Some of You Will Know by David Rivard

$18.95

The wry, wise, funny, and reflective poems in David Rivard’s seventh book, Some of You Will Know, take a hard yet affectionate look at the games we play with ourselves. They are sure to mystify with all the things they know about the world: “To make room for air/ in his chest when he cries a crow/ has to hunch his wings/ and breathe deep”. Even more unsettling is how well they appear to know us: “You all,/ all of you/ say you don’t know/ what’s wrong/ with you, but/ of course you do,/ you have to.”

A delicate sense of being “within earshot” governs this book, allowing the poems to be both perishable and fundamentally timeless. Elemental claims emerge from moments that, however splendid, are merely human, as ordinary and repetitive and passing as the tides. The disarming tone of these claims does not keep their consequences from terrifying: “A fleeting bit of / memory is better forever than hope— / if you ask me.” They are, after all, the product not simply of a desire to write, but of a life lived, and actually seen and felt.

“Rivard’s poems move with an exhilarating, smart pace of association and evocation. The speed of mind, compressing details and emotions, covering the maximum distance in the least time, gives this writing its thrill.”

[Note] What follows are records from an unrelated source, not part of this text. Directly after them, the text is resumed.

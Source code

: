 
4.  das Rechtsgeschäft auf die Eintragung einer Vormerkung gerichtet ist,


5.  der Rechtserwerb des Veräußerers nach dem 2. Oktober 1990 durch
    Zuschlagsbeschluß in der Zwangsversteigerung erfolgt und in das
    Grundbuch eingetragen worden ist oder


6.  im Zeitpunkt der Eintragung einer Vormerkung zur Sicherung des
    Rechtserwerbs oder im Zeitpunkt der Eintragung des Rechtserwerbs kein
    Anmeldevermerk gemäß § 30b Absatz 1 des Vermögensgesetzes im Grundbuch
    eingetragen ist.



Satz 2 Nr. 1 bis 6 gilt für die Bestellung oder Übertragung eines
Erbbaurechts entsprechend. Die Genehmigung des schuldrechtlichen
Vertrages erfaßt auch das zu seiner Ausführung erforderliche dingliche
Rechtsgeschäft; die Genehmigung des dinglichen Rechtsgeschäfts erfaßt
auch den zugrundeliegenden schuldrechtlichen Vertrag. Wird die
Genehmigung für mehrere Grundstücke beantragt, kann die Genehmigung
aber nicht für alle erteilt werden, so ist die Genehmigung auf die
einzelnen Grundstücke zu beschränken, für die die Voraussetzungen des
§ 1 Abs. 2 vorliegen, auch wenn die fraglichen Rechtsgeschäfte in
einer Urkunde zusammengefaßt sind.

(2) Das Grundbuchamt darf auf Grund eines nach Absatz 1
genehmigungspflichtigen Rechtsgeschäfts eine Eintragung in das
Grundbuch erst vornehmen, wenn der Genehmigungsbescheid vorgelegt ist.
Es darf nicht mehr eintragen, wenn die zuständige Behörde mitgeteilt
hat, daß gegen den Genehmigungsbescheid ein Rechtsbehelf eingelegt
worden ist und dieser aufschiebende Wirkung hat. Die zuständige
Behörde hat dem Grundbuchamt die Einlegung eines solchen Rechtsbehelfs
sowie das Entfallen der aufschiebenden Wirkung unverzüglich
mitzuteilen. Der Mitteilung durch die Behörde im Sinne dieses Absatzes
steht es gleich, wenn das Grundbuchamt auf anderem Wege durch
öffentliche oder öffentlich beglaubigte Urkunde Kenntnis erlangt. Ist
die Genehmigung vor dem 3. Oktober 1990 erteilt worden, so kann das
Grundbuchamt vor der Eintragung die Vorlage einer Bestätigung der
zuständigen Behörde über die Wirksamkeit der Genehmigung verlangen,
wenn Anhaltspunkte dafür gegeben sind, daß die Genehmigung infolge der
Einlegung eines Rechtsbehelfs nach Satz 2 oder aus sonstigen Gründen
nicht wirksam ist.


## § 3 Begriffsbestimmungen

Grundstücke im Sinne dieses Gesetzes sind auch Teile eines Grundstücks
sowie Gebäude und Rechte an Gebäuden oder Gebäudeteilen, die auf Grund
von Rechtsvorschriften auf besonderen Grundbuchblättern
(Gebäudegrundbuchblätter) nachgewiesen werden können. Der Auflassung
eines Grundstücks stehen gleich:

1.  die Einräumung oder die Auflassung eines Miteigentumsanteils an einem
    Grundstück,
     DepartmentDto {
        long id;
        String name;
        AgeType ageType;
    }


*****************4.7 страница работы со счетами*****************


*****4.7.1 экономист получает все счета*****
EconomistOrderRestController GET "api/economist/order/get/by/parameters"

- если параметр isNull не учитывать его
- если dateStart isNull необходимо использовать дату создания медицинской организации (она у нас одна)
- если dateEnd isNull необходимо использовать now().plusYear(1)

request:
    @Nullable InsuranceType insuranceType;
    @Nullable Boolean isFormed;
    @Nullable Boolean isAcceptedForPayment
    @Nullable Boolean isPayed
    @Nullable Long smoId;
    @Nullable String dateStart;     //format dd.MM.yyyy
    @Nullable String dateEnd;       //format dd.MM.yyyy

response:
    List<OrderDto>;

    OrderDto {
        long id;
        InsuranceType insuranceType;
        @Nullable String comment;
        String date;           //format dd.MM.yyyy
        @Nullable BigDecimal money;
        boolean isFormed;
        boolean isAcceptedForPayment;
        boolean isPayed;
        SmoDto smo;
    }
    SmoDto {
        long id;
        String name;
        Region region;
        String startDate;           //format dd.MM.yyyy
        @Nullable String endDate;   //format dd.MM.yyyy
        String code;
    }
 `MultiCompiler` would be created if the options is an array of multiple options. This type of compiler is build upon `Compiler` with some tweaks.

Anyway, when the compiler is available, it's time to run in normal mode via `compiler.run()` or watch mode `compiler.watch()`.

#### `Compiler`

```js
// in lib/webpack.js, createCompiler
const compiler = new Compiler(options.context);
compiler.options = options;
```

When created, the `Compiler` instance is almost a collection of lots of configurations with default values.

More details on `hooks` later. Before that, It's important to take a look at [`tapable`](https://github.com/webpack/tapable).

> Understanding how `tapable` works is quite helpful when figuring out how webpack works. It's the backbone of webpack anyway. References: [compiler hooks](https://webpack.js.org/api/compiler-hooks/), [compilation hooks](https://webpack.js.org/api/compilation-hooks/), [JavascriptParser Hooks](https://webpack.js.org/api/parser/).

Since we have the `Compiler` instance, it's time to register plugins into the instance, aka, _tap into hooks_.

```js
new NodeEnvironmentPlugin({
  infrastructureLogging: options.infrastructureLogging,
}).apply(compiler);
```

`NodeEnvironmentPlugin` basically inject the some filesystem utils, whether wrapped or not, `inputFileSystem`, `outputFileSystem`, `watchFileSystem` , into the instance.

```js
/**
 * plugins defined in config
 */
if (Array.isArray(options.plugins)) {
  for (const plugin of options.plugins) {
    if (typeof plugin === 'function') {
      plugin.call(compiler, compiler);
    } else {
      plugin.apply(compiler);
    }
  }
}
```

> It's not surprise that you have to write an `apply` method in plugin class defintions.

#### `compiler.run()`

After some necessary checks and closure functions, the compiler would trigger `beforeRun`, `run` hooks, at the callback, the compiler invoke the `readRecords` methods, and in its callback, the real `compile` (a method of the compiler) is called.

— Robert Pinsky, The Washington Post

Some of You Will Know refreshes an old sense of the lyric in which the soliloquy dares to have something to do with anyone who might be within earshot. Somehow, the poems hang suspended in a beautiful, tenacious, woodsy silence. I can hear the time the poet has waited for revelations in between the revelations, the time the poet has waited with the silence for language to emerge. David Rivard is that rare thing - an American at home in such quiet. At the most lucid moments in these poems, I feel scared in a good way. Some of You Will Know is a daring, unique book. It’s as suspenseful as a crime drama. It’s the moment before the monks dismantle the mandala. It’s as miraculous as a tattoo on moving water. It’s as unbelievable and needed in this day and age as a letter from the future, which, of course, it is.”